Closed winston0410 closed 2 months ago

winston0410 commented 3 months ago

Is your feature request related to a problem? Please describe. At the moment the Wireguard CRD does not allow passing resources configuration

Describe the solution you'd like I would like to see resources section being allowed for Wireguard CRD

Describe alternatives you've considered N/A, the aforementioned solution seems to be the most direct and effective

Additional context

jodevsa commented 3 months ago

Hey, can you ellaborate more what are the resources section about? Maybe you can provide an example?

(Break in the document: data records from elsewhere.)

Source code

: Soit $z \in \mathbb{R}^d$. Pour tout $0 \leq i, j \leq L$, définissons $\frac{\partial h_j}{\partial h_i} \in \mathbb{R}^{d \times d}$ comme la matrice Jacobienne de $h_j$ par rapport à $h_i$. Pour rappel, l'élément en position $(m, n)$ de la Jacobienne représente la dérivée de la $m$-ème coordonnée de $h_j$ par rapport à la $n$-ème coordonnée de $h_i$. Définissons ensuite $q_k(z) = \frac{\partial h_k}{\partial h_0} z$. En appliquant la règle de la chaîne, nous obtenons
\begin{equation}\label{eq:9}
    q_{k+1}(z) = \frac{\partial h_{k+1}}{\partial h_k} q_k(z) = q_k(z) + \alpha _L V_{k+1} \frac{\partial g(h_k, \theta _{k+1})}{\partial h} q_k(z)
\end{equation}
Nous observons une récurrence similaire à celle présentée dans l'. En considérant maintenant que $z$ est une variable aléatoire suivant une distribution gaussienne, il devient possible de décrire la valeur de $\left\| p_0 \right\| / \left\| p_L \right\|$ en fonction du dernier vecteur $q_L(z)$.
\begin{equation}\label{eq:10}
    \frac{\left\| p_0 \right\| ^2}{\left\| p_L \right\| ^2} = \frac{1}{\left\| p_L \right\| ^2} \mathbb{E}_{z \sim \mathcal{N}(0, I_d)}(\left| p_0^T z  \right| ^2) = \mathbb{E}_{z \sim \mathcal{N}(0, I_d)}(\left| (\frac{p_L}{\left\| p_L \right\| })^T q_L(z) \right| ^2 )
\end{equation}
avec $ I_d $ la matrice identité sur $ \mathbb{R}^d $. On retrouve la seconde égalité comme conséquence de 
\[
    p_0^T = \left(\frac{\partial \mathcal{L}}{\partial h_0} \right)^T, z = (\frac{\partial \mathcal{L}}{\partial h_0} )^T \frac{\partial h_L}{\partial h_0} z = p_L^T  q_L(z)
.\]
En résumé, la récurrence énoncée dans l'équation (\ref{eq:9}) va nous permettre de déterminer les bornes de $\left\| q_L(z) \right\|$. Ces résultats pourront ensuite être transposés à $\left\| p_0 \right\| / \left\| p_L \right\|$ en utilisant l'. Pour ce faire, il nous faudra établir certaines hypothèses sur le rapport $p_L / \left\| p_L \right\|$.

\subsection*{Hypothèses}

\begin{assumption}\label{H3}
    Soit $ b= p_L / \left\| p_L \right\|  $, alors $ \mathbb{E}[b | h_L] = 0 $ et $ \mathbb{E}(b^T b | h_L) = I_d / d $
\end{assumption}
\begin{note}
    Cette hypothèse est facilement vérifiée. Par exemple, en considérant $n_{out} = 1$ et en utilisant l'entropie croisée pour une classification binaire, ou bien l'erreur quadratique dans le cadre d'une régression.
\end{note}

jodevsa commented 3 months ago

Ah I think you mean something to set pod cpu and memory resources?

winston0410 commented 3 months ago

Ah I think you mean something to set pod cpu and memory resources?

Hey, yes exactly that

jodevsa commented 3 months ago

Thanks! Can you tell me more about the use case? did you notice that wireguard uses high cpu/memory or ?

winston0410 commented 3 months ago

Sure, my use case is I want to limit resource used by every application in my cluster. Not that I notice wireguard using a lot at the moment, but just to prevent it from using excessive memory.

Another case that I can think of is, if we are able to set cpu/memory limit, I can get those metrics with kube-state-metrics from prometheus, and set a PrometheusRule to generate an alert when say it exceed 100% of the requested memory.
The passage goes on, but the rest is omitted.